Task description:
Provide the count of lines below where "Type" occurs, with no other output.

Available data:
========================================================================

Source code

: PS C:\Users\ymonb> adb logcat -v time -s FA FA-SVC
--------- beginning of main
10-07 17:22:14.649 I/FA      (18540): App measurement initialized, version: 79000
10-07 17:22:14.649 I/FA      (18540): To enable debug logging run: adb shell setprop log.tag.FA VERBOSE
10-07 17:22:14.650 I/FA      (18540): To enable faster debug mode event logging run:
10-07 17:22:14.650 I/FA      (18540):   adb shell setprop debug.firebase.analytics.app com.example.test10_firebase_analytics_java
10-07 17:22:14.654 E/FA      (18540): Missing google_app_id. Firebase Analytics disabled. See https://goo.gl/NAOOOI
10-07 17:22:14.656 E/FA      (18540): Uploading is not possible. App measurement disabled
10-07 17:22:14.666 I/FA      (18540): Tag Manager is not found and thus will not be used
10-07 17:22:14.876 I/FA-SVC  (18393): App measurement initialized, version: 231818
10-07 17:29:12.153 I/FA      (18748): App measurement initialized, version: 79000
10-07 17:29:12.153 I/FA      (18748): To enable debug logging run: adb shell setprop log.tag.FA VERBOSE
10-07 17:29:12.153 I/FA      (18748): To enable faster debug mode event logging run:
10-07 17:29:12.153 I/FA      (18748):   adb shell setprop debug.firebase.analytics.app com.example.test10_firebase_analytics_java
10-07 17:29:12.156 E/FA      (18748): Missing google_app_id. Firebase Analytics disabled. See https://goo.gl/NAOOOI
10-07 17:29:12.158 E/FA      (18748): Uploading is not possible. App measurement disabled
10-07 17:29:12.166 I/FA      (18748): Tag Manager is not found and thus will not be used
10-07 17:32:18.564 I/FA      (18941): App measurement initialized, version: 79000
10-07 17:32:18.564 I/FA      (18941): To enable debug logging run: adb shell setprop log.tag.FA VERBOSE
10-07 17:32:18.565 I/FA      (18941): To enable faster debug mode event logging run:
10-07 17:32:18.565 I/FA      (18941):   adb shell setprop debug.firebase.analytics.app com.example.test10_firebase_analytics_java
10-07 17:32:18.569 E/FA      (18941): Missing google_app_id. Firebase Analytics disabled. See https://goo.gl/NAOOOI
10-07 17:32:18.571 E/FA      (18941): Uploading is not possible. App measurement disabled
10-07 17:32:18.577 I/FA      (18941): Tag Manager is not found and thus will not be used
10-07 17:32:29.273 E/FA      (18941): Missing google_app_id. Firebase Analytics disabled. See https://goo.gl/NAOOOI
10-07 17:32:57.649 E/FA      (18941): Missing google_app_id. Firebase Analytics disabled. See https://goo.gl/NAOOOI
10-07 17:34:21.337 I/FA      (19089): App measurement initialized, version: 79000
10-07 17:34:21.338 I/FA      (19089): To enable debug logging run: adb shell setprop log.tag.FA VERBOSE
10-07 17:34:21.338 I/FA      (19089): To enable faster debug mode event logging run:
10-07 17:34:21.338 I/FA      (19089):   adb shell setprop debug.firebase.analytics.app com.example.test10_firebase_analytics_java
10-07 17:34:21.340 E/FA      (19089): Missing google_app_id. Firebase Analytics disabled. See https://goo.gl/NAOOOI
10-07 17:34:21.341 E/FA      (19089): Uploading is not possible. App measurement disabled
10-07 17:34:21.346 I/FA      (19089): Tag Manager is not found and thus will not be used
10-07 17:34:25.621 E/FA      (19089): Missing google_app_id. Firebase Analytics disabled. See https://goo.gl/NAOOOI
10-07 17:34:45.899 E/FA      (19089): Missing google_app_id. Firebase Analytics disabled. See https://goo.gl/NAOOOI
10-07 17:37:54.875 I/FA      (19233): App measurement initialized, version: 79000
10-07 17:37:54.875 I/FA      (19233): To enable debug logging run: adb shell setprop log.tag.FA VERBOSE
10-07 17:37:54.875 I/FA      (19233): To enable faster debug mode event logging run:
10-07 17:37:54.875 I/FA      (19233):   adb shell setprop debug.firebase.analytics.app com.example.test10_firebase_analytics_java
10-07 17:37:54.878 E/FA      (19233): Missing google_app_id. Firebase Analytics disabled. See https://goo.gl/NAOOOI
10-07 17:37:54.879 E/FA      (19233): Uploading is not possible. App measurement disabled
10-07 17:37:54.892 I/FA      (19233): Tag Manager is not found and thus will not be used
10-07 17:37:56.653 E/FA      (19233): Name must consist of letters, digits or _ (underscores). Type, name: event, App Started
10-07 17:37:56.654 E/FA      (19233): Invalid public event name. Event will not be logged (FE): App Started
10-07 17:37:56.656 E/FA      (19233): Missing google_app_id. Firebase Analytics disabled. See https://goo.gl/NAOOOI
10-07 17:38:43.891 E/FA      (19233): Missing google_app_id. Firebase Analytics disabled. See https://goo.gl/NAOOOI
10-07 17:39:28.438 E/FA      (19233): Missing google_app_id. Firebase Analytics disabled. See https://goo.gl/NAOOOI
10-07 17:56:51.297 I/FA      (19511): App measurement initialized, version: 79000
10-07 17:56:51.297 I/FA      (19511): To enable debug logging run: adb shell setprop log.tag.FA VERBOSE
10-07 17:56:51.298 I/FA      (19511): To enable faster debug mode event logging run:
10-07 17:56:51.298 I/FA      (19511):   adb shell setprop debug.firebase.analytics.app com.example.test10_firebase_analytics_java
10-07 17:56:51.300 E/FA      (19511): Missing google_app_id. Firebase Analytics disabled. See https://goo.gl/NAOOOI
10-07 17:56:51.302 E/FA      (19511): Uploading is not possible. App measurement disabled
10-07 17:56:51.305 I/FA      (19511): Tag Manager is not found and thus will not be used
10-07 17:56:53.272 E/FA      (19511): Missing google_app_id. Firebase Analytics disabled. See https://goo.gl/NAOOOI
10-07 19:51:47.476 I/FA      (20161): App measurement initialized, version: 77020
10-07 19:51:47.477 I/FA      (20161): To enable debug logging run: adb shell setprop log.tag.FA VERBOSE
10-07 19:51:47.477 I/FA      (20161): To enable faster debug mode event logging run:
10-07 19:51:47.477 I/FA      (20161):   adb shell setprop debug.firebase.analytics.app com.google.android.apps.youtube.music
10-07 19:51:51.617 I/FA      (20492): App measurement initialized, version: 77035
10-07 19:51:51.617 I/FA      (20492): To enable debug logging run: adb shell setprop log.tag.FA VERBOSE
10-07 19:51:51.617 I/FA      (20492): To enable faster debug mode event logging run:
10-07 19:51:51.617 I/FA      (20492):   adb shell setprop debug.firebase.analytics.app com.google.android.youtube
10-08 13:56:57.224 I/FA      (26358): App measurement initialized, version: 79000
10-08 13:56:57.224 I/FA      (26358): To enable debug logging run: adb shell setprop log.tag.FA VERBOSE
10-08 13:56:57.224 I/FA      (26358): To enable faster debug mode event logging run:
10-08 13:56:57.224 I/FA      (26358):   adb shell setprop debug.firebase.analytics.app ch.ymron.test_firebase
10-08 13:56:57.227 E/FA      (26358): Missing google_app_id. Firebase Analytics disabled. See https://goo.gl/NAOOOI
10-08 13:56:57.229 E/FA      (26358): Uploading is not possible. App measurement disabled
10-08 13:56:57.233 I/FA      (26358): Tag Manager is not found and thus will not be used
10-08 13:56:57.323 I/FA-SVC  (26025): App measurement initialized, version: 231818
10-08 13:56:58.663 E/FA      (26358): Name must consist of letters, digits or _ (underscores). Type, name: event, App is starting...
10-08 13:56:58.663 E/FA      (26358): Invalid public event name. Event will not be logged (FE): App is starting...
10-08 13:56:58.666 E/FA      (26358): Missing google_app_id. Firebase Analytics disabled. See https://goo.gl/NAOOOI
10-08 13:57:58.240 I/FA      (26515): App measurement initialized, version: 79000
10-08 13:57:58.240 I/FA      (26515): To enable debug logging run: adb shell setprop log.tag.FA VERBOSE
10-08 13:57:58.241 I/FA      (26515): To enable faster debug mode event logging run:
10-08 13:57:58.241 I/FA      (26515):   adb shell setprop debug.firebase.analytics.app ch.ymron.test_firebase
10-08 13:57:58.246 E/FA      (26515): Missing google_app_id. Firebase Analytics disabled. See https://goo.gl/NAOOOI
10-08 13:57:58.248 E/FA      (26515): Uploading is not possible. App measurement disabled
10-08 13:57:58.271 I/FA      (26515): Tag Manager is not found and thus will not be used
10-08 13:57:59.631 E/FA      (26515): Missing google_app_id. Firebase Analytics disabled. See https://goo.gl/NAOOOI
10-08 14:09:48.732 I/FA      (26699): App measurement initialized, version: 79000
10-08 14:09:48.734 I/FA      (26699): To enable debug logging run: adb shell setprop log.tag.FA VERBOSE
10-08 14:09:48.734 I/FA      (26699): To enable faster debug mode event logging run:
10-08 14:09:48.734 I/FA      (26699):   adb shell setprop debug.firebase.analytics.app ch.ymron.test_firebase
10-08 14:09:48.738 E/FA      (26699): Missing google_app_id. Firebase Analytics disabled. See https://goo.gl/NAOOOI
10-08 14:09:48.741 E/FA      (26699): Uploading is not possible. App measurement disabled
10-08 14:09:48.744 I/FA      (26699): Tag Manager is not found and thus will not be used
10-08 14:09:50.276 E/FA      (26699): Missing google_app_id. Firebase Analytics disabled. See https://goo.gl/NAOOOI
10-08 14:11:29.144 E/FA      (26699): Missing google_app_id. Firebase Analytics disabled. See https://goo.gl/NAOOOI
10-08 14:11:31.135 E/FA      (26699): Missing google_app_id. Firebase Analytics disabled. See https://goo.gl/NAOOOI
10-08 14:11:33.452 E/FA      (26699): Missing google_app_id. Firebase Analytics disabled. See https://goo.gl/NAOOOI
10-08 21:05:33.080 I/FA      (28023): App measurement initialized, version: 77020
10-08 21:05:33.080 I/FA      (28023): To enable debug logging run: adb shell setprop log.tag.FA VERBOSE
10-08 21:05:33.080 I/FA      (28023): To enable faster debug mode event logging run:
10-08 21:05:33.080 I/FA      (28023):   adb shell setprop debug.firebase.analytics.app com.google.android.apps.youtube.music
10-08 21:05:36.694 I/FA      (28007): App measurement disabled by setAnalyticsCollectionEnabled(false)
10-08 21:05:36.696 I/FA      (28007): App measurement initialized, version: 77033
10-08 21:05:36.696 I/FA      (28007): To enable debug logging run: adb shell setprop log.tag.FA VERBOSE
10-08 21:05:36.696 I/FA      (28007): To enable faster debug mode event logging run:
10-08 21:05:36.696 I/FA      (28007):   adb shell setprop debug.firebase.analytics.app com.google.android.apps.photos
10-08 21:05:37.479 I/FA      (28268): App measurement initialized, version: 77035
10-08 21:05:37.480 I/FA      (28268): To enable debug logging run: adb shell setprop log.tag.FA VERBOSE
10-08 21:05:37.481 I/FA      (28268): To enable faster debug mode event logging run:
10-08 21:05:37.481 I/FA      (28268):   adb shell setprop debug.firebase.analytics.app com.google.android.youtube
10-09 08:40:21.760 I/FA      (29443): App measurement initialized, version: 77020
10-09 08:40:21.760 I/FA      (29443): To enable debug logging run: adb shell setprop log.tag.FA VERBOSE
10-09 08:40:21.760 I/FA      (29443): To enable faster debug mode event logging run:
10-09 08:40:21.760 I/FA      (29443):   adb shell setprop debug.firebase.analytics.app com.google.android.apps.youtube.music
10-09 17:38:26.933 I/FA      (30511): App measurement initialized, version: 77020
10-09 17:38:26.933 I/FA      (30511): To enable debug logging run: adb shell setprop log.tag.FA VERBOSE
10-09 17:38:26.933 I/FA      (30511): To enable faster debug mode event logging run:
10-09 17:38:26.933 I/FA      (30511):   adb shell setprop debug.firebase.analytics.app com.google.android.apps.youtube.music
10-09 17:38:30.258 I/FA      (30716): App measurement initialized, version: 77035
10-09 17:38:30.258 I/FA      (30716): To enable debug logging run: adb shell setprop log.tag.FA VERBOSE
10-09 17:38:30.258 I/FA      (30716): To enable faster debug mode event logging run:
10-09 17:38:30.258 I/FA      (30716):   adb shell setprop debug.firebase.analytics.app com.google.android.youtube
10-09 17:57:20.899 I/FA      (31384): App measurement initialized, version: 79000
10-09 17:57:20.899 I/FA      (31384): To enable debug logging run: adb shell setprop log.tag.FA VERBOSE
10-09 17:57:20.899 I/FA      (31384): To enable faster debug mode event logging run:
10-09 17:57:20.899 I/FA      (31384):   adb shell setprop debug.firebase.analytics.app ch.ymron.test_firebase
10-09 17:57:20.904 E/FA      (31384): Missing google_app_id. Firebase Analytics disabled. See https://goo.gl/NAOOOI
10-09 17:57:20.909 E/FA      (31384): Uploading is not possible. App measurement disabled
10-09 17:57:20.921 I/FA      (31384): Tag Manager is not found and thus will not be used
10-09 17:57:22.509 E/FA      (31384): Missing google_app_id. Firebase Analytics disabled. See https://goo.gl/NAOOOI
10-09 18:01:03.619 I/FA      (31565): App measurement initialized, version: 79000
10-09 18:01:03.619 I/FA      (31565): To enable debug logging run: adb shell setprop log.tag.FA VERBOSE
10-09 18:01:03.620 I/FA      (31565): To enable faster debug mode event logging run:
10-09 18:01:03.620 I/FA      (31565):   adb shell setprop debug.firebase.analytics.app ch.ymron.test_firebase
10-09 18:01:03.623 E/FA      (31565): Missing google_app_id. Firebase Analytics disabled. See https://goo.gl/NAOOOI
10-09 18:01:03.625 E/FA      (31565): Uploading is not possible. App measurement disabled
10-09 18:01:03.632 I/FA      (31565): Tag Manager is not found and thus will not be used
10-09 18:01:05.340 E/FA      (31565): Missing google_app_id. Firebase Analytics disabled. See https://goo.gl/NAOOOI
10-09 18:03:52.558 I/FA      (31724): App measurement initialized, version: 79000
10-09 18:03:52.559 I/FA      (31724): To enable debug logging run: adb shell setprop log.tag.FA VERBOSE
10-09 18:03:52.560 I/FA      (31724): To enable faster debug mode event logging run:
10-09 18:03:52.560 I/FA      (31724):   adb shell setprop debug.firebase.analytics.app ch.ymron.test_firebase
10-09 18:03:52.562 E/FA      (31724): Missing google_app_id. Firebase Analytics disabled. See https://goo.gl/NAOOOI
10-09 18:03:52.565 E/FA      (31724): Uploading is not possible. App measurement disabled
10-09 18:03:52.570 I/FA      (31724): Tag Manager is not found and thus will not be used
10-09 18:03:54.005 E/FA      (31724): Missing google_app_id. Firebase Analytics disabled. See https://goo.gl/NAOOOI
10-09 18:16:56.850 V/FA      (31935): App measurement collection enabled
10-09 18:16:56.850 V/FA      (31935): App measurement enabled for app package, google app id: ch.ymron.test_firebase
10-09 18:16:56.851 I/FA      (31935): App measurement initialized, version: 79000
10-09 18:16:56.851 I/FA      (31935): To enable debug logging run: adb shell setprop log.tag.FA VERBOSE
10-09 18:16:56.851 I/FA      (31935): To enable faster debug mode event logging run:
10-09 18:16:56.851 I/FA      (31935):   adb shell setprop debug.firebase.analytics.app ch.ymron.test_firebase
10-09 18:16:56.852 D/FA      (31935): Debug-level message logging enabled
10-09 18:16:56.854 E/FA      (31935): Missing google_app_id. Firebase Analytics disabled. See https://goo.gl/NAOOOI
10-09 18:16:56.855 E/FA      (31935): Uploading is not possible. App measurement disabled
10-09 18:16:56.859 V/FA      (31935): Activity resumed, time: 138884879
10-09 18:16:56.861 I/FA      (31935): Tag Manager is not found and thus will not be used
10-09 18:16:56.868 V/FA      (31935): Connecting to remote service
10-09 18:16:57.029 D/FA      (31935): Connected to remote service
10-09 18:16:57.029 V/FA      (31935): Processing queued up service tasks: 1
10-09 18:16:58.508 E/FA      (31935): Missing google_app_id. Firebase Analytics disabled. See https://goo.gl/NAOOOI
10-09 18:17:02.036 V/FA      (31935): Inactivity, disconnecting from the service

========================================================================

Answer section:
2